Stored data
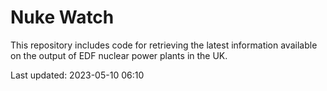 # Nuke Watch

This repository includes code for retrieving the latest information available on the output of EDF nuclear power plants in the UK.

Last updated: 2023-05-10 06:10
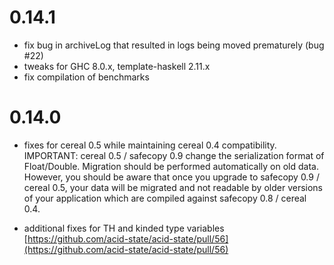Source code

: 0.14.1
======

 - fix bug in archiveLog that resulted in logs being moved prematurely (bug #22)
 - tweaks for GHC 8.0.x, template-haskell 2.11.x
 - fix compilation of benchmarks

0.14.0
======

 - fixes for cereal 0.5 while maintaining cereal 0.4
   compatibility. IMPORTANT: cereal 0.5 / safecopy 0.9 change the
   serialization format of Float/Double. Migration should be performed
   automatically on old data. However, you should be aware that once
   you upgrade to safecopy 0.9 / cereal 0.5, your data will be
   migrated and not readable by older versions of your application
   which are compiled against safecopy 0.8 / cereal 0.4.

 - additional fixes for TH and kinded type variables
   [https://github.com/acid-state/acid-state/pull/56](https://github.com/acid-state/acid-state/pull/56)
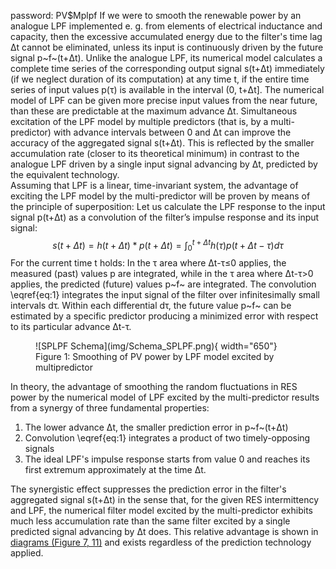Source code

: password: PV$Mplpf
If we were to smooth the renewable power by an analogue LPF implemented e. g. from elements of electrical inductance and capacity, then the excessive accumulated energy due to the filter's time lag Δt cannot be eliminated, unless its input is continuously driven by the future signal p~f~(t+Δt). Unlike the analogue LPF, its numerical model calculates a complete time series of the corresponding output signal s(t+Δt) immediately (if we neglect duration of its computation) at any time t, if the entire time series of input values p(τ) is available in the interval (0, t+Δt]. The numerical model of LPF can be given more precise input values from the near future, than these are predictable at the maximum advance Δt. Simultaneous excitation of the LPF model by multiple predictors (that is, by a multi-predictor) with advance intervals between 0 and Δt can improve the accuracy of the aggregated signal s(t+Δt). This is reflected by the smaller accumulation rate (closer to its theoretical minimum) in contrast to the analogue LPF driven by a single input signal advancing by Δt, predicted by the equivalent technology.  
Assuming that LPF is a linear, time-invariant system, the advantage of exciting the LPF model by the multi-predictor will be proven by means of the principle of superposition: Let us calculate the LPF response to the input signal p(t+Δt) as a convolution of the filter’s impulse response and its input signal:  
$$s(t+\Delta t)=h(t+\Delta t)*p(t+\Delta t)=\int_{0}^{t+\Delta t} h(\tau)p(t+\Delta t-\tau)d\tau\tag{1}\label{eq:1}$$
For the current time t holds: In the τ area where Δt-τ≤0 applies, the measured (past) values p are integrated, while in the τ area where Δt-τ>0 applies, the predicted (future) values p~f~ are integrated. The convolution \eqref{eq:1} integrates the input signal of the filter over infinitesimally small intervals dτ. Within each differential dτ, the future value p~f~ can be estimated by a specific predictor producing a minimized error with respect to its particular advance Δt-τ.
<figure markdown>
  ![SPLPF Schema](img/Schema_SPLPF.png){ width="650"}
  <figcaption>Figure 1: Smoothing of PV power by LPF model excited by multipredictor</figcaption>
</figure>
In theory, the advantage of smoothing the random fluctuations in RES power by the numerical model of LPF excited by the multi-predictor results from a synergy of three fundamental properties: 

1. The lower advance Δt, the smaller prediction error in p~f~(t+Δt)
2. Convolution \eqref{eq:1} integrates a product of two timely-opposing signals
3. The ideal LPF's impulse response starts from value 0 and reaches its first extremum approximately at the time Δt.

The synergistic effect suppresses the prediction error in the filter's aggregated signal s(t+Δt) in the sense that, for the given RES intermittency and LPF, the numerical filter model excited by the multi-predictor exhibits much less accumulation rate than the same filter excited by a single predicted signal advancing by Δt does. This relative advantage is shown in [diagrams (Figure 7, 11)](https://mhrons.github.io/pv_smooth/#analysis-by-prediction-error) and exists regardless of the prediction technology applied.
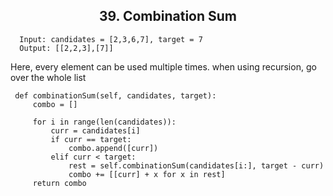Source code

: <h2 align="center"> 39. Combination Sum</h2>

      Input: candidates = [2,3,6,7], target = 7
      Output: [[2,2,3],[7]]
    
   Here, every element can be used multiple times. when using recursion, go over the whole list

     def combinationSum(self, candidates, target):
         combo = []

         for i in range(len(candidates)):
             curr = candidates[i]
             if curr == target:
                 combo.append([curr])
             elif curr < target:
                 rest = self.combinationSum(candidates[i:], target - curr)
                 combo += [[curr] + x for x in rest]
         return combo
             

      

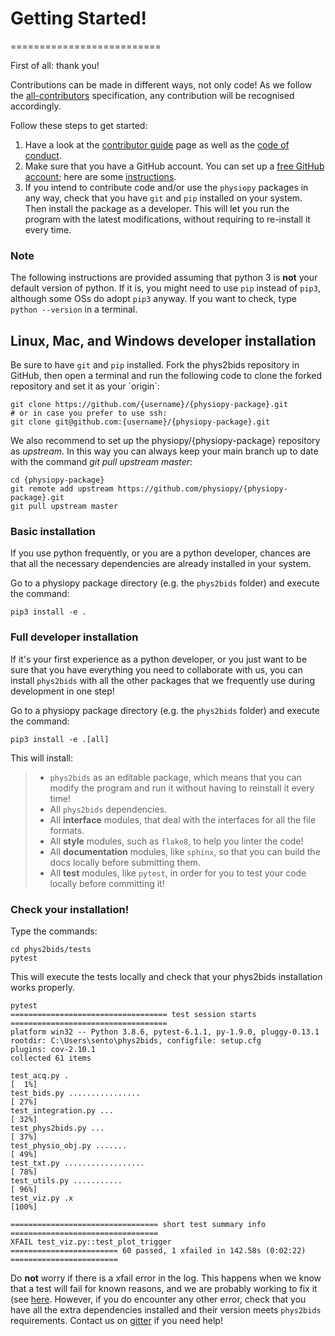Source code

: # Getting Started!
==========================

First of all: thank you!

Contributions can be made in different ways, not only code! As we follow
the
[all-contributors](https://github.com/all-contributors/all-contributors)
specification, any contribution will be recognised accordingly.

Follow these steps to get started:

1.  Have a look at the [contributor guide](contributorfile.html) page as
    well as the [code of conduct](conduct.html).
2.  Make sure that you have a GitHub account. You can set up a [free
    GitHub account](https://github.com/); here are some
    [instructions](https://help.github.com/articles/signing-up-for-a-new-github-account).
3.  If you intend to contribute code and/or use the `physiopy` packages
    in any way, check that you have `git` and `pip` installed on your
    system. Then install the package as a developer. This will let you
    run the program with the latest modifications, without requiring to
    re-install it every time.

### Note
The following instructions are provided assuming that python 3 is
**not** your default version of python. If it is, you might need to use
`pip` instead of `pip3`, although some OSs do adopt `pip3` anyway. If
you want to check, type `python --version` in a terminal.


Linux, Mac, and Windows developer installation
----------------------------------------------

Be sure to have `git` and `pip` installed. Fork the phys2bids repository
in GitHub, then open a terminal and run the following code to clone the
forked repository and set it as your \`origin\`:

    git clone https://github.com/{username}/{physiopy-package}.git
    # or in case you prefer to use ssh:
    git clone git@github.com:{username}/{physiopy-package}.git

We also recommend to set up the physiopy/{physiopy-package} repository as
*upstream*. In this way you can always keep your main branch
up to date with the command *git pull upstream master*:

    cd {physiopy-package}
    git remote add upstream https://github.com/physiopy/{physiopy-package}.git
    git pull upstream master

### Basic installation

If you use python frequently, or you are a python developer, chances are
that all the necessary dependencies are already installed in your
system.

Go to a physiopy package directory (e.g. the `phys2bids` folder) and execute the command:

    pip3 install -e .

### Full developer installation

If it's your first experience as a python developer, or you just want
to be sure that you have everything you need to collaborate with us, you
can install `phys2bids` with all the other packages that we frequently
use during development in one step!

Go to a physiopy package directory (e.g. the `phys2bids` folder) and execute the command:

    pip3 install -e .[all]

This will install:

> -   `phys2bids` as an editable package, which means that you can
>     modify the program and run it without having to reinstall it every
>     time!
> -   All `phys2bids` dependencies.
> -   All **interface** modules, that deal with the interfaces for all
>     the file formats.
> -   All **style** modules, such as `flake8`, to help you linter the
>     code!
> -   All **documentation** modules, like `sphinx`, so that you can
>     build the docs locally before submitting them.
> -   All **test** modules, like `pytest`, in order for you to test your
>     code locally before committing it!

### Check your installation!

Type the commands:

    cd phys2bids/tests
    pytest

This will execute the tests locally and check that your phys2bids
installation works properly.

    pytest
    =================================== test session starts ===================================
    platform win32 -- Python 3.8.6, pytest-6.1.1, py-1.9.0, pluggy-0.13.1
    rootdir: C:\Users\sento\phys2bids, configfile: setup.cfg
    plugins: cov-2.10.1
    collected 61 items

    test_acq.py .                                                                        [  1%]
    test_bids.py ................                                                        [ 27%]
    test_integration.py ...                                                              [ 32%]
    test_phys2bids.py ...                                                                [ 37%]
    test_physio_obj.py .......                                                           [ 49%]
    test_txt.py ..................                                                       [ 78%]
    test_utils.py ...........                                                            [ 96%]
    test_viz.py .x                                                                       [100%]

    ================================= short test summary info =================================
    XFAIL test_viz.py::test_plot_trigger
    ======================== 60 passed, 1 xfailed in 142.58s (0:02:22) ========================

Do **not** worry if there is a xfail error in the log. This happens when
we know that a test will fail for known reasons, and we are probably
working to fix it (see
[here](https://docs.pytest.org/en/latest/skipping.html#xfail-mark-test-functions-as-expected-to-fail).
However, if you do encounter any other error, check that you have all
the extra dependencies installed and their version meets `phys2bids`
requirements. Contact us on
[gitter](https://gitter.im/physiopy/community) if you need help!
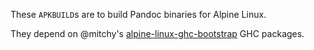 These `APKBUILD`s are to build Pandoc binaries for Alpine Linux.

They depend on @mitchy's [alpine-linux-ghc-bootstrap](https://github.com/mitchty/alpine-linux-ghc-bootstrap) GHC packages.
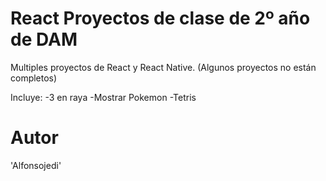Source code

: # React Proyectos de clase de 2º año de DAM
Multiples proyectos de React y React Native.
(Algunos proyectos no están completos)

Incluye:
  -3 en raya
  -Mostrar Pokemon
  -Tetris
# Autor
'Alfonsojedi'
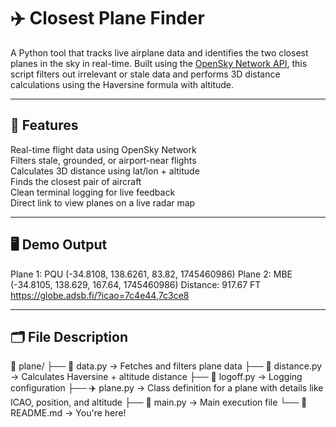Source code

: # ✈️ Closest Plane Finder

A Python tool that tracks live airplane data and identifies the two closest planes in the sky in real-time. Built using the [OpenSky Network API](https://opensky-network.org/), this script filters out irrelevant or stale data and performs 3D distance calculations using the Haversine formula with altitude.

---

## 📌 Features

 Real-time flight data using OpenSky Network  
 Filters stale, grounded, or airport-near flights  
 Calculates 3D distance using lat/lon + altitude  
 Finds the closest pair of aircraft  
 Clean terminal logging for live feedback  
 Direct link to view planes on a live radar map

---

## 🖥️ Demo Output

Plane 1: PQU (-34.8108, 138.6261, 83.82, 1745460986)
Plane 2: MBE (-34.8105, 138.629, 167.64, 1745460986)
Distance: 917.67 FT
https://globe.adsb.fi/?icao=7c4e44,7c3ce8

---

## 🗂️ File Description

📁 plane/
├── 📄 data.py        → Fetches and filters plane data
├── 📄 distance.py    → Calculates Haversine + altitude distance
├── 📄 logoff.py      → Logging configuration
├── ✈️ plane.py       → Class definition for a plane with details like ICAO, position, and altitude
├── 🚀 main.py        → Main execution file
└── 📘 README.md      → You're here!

==

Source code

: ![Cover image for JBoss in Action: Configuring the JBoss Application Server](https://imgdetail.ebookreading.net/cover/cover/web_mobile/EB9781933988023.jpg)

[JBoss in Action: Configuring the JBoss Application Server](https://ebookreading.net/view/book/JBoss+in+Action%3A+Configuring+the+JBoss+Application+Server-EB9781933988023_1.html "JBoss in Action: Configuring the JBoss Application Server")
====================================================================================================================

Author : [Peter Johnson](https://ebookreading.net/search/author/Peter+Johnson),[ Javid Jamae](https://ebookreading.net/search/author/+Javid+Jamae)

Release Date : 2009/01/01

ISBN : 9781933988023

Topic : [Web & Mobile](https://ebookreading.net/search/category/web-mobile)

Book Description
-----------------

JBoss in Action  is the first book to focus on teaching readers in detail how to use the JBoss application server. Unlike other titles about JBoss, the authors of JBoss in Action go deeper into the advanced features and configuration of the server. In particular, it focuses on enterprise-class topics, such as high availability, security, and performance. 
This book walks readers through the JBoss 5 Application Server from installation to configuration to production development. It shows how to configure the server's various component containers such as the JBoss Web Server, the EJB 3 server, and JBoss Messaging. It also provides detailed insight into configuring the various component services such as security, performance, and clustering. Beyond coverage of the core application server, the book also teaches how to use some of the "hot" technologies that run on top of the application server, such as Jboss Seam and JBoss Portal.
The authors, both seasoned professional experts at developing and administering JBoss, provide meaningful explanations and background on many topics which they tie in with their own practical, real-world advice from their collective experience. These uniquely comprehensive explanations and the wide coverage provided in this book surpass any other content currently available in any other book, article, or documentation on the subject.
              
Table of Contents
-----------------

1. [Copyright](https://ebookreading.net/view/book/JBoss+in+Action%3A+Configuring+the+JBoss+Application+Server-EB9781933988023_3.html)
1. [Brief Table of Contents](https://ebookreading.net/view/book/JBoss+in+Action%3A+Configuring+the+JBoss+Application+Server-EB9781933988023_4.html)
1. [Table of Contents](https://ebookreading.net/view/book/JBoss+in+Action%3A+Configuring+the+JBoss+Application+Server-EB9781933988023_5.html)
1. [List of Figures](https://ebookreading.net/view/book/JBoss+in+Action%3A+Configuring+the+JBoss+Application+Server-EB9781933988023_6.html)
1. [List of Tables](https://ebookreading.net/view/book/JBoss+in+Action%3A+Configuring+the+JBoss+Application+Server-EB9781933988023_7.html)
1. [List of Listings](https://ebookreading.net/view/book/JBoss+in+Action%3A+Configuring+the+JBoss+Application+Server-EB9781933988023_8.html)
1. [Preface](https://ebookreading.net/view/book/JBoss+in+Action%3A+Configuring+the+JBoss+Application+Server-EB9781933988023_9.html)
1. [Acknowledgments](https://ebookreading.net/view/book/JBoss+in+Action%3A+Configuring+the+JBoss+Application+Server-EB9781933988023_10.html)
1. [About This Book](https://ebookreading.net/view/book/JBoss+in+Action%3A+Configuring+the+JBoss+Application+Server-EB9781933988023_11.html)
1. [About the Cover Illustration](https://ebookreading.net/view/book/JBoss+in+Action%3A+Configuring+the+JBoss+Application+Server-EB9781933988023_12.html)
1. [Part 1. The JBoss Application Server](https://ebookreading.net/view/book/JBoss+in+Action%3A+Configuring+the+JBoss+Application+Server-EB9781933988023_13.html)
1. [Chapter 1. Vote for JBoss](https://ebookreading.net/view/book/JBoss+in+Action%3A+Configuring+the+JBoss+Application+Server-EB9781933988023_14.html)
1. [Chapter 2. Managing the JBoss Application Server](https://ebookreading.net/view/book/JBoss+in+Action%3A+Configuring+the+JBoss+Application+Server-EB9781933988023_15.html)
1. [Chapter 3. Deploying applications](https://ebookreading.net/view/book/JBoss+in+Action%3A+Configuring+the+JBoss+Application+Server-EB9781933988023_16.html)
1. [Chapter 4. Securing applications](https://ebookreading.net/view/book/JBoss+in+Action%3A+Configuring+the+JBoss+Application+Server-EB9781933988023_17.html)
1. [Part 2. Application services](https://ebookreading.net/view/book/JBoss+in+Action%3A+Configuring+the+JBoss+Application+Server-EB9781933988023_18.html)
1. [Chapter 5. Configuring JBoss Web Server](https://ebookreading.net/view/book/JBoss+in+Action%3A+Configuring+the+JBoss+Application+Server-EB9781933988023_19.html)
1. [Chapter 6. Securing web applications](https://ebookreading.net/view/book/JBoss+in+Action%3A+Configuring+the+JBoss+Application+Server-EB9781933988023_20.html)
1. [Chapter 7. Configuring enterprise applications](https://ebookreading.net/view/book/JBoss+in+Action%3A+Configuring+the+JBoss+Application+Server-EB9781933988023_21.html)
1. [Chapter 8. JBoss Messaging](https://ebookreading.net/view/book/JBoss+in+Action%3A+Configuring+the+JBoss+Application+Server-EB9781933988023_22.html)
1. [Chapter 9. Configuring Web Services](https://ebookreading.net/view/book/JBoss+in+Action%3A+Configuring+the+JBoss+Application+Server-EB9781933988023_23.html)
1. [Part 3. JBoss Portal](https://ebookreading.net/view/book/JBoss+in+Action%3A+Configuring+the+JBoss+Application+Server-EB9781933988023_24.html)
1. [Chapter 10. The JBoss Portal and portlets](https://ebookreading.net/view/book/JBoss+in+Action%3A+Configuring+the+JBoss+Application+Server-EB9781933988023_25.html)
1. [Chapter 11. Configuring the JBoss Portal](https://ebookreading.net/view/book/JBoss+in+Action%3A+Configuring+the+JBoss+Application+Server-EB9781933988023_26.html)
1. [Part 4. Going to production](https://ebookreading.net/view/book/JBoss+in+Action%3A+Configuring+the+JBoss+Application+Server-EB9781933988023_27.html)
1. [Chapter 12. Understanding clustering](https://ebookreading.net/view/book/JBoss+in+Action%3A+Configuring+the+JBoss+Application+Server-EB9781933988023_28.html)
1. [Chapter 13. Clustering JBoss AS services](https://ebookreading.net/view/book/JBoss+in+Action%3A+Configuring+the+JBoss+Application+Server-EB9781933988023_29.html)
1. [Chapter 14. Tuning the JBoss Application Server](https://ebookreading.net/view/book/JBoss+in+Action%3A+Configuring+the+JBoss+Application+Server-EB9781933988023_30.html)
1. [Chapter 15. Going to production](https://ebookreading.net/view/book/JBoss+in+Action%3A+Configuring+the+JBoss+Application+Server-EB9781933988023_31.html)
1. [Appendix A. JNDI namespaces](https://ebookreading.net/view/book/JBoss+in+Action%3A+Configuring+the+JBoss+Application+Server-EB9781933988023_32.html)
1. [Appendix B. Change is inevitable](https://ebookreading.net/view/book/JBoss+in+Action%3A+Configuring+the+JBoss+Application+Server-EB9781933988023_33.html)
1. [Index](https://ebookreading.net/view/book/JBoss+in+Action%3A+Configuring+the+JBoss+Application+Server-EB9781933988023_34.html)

...

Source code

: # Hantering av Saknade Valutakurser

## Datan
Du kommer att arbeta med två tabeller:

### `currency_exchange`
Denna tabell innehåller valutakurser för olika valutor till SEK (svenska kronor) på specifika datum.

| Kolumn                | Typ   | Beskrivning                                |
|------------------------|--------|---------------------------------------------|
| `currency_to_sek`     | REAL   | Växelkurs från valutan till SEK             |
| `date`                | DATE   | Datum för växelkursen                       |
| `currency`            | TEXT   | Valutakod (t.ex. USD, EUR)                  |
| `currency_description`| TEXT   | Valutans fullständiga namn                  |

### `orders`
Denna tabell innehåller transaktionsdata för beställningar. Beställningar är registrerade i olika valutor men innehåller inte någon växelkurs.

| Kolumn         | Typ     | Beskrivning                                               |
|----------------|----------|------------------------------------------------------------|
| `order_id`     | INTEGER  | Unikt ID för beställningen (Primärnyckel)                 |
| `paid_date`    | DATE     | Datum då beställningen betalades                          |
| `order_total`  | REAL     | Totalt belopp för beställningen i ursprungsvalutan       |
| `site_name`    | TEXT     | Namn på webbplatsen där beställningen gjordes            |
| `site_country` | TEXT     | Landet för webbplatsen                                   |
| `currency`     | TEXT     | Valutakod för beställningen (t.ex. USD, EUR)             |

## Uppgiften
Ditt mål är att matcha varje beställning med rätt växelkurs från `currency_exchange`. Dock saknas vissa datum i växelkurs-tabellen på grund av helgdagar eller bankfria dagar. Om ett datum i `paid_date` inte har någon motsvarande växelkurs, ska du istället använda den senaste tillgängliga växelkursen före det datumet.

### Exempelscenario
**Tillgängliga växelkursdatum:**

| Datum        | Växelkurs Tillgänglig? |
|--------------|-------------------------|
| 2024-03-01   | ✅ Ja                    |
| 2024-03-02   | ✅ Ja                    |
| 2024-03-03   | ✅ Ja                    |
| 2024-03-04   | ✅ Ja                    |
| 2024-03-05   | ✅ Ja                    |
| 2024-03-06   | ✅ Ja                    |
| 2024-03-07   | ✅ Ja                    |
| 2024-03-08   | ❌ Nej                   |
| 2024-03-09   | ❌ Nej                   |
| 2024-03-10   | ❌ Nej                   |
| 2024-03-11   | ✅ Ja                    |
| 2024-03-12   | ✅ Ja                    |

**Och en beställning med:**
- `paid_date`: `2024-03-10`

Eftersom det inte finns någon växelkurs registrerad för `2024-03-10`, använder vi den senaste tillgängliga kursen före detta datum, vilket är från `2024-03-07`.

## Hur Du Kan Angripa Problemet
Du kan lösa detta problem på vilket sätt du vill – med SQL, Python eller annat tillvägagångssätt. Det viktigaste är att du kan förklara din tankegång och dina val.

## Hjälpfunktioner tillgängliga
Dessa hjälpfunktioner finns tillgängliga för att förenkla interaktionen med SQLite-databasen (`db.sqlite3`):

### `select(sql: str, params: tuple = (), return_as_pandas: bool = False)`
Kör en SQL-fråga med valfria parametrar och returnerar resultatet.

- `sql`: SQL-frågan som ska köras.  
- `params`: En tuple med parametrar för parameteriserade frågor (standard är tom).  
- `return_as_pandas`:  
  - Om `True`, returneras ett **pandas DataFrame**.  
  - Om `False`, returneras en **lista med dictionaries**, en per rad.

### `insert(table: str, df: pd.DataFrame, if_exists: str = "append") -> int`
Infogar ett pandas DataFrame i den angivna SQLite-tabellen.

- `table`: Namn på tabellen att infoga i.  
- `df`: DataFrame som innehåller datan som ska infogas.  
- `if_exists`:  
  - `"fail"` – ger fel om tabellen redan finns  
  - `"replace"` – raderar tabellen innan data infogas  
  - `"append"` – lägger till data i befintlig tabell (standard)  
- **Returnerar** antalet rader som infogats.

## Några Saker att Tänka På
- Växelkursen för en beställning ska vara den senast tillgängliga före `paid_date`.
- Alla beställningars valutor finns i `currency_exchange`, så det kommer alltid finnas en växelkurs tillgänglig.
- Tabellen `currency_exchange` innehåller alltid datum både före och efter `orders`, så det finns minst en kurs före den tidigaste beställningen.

Assignment: Filter the data for the string "production". Copy each matching line.

Answer to the problem:
This book walks readers through the JBoss 5 Application Server from installation to configuration to production development. It shows how to configure the server's various component containers such as the JBoss Web Server, the EJB 3 server, and JBoss Messaging. It also provides detailed insight into configuring the various component services such as security, performance, and clustering. Beyond coverage of the core application server, the book also teaches how to use some of the "hot" technologies that run on top of the application server, such as Jboss Seam and JBoss Portal.
1. [Part 4. Going to production](https://ebookreading.net/view/book/JBoss+in+Action%3A+Configuring+the+JBoss+Application+Server-EB9781933988023_27.html)
1. [Chapter 15. Going to production](https://ebookreading.net/view/book/JBoss+in+Action%3A+Configuring+the+JBoss+Application+Server-EB9781933988023_31.html)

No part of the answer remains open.